### [WHAT YOU WILL DO]
Return only these lines, exactly: the one containing "class _NfcTestScreenState extends" and every line after it in the listing.

━━ DATA SUPPLIED

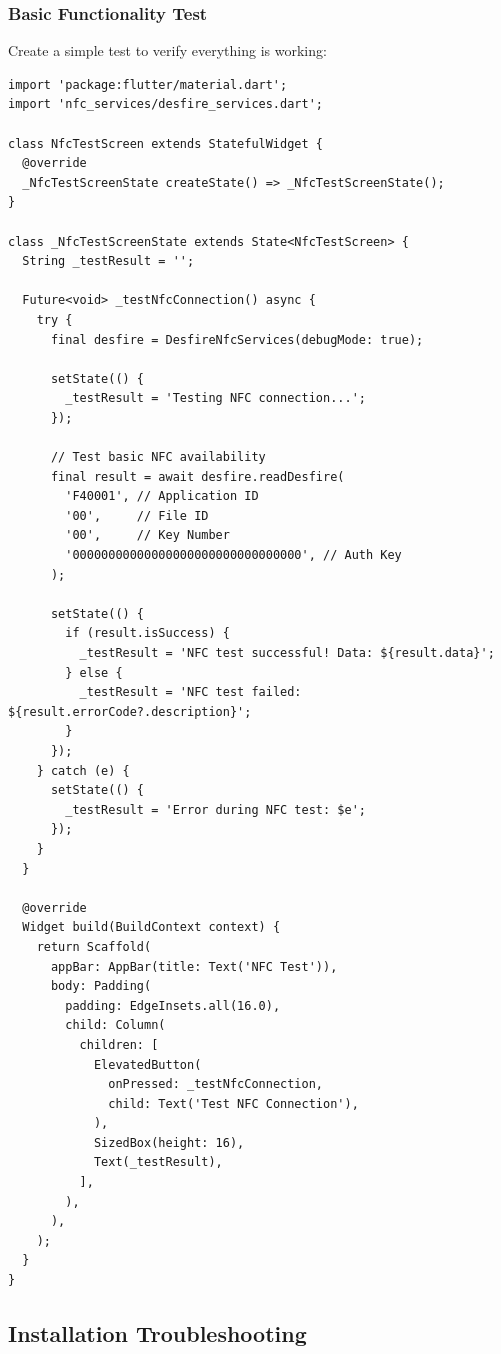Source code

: \documentclass[a4paper,12pt]{article}
\begin{document}
\subsubsection{Basic Functionality Test}
Create a simple test to verify everything is working:

\begin{lstlisting}
import 'package:flutter/material.dart';
import 'nfc_services/desfire_services.dart';

class NfcTestScreen extends StatefulWidget {
  @override
  _NfcTestScreenState createState() => _NfcTestScreenState();
}

class _NfcTestScreenState extends State<NfcTestScreen> {
  String _testResult = '';

  Future<void> _testNfcConnection() async {
    try {
      final desfire = DesfireNfcServices(debugMode: true);
      
      setState(() {
        _testResult = 'Testing NFC connection...';
      });
      
      // Test basic NFC availability
      final result = await desfire.readDesfire(
        'F40001', // Application ID
        '00',     // File ID
        '00',     // Key Number
        '00000000000000000000000000000000', // Auth Key
      );
      
      setState(() {
        if (result.isSuccess) {
          _testResult = 'NFC test successful! Data: ${result.data}';
        } else {
          _testResult = 'NFC test failed: ${result.errorCode?.description}';
        }
      });
    } catch (e) {
      setState(() {
        _testResult = 'Error during NFC test: $e';
      });
    }
  }

  @override
  Widget build(BuildContext context) {
    return Scaffold(
      appBar: AppBar(title: Text('NFC Test')),
      body: Padding(
        padding: EdgeInsets.all(16.0),
        child: Column(
          children: [
            ElevatedButton(
              onPressed: _testNfcConnection,
              child: Text('Test NFC Connection'),
            ),
            SizedBox(height: 16),
            Text(_testResult),
          ],
        ),
      ),
    );
  }
}
\end{lstlisting}

\subsection{Installation Troubleshooting}
\end{document}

━━━━

### [TASK RESPONSE]
class _NfcTestScreenState extends State<NfcTestScreen> {
  String _testResult = '';

  Future<void> _testNfcConnection() async {
    try {
      final desfire = DesfireNfcServices(debugMode: true);
      
      setState(() {
        _testResult = 'Testing NFC connection...';
      });
      
      // Test basic NFC availability
      final result = await desfire.readDesfire(
        'F40001', // Application ID
        '00',     // File ID
        '00',     // Key Number
        '00000000000000000000000000000000', // Auth Key
      );
      
      setState(() {
        if (result.isSuccess) {
          _testResult = 'NFC test successful! Data: ${result.data}';
        } else {
          _testResult = 'NFC test failed: ${result.errorCode?.description}';
        }
      });
    } catch (e) {
      setState(() {
        _testResult = 'Error during NFC test: $e';
      });
    }
  }

  @override
  Widget build(BuildContext context) {
    return Scaffold(
      appBar: AppBar(title: Text('NFC Test')),
      body: Padding(
        padding: EdgeInsets.all(16.0),
        child: Column(
          children: [
            ElevatedButton(
              onPressed: _testNfcConnection,
              child: Text('Test NFC Connection'),
            ),
            SizedBox(height: 16),
            Text(_testResult),
          ],
        ),
      ),
    );
  }
}
\end{lstlisting}

\subsection{Installation Troubleshooting}
\end{document}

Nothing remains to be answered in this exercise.